- Flag of India
- IOC code: IND
- NOC: Indian Olympic Association
- Website: olympic.ind.in

in Beijing, China 4–20 February 2022
- Competitors: 1 (1 man) in 1 sport
- Flag bearer (opening): Arif Khan
- Flag bearer (closing): Volunteer
- Medals: Gold 0 Silver 0 Bronze 0 Total 0

Winter Olympics appearances (overview)
- 1964; 1968; 1972–1984; 1988; 1992; 1994; 1998; 2002; 2006; 2010; 2014; 2018; 2022; 2026;

Other related appearances
- Independent Olympic Participants (2014)

= India at the 2022 Winter Olympics =

India competed at the 2022 Winter Olympics in Beijing, China, from 4 to 20 February 2022. The country's participation in Beijing marked its eleventh appearance at the Winter Olympics since its debut in 1964. (Note: The first medals for alpinism were awarded at closing ceremony of the 1924 Winter Olympics in Chamonix, to the members of the unsuccessful 1922 British Mount Everest expedition led by Charles Granville Bruce. The medals were awarded to 21 people: the thirteen British expedition members, seven Indian Sherpas who died during the ascent and one Nepalese soldier.
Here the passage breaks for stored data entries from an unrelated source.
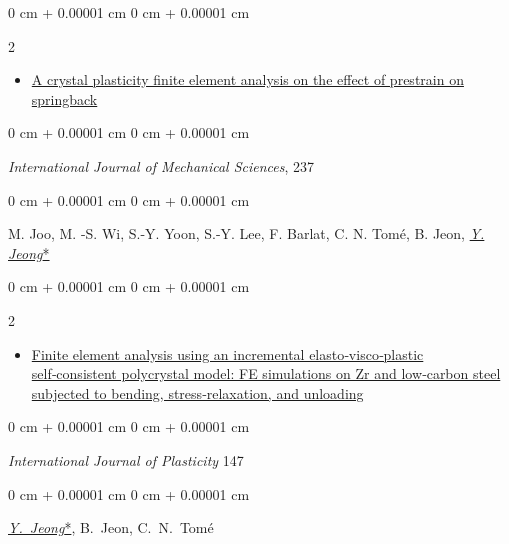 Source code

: \documentclass[10pt, letterpaper]{article}
\newenvironment{highlights}{
    \begin{itemize}[
        topsep=0.10 cm,
        parsep=0.10 cm,
        partopsep=0pt,
        itemsep=0pt,
        leftmargin=0 cm + 10pt
    ]
}{
    \end{itemize}
} %
\newenvironment{onecolentry}{
    \begin{adjustwidth}{
        0 cm + 0.00001 cm
    }{
        0 cm + 0.00001 cm
    }
}{
    \end{adjustwidth}
} %
\newenvironment{twocolentry}[2][]{
    \onecolentry
    \def\secondColumn{#2}
    \setcolumnwidth{\fill, 4.5 cm}
    \begin{paracol}{2}
}{
    \switchcolumn \raggedleft \secondColumn
    \end{paracol}
    \endonecolentry
} %
\begin{document}
\begin{samepage}
            \begin{twocolentry}{2023}
                \begin{highlights}
                \item\href{https://doi.org/10.1016/j.ijmecsci.2022.107796}{A crystal plasticity finite element analysis on the effect of prestrain on springback}
                \end{highlights}
            \end{twocolentry}
            \begin{onecolentry}
                {\it International Journal of Mechanical Sciences}, 237
              \end{onecolentry}
            \begin{onecolentry}
                M. Joo, M. -S. Wi, S.-Y. Yoon, S.-Y. Lee, F. Barlat, C. N. Tomé, B. Jeon, {\underline{\textit{Y. Jeong}*}}
             \end{onecolentry}
            \vspace{0.10 cm}

            \begin{twocolentry}{2021}
                \begin{highlights}
                \item\href{https://doi.org/10.1016/j.ijplas.2021.103110}{Finite element analysis using an incremental elasto‑visco‑plastic self‑consistent polycrystal model: FE simulations on Zr and low‑carbon steel subjected to bending, stress‑relaxation, and unloading}
                \end{highlights}
            \end{twocolentry}
            \begin{onecolentry}
                {\it International Journal of Plasticity} 147
            \end{onecolentry}
            \begin{onecolentry}
                \mbox{\underline{\textit{Y. Jeong}*}}, \mbox{B. Jeon}, \mbox{C. N. Tomé}
            \end{onecolentry}
            \vspace{0.10 cm}



\end{samepage}
\end{document}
As the medal was awarded to a team of players of various nationalities, the International Olympic Committee recognizes it as a medal awarded to the mixed team rather than any individual nation.) (Note: An Indian athlete entered the 2014 Winter Olympics as an Independent Olympic Participant as the Indian Olympic Association was suspended during the time. The suspension was revoked when the games were underway and two other competitors competed under the Indian flag.)

The India team consisted of one male alpine skier, Arif Khan, who was the country's flag-bearer during the opening ceremony. He did not win a medal, and as of these Games, India had not earned a Winter Olympic medal. A volunteer served as the flag-bearer during the closing ceremony.

Following China's decision to make one of its soldiers involved in the border clashes with India as a torchbearer for the Olympics, the Indian Ministry of External Affairs announced that no official from India would attend the opening or closing ceremony of the games.

== Background ==
The Indian Olympic Association was recognized by the International Olympic Committee in 1927. However, by this time, they had already competed in three Summer Olympic Games, in 1900, 1920, and 1924. The nation made its first Winter Olympics appearance at the 1964 Winter Olympics held in Innsbruck, Austria. This edition of the Games marked the nation's eleventh appearance at the Winter Olympics.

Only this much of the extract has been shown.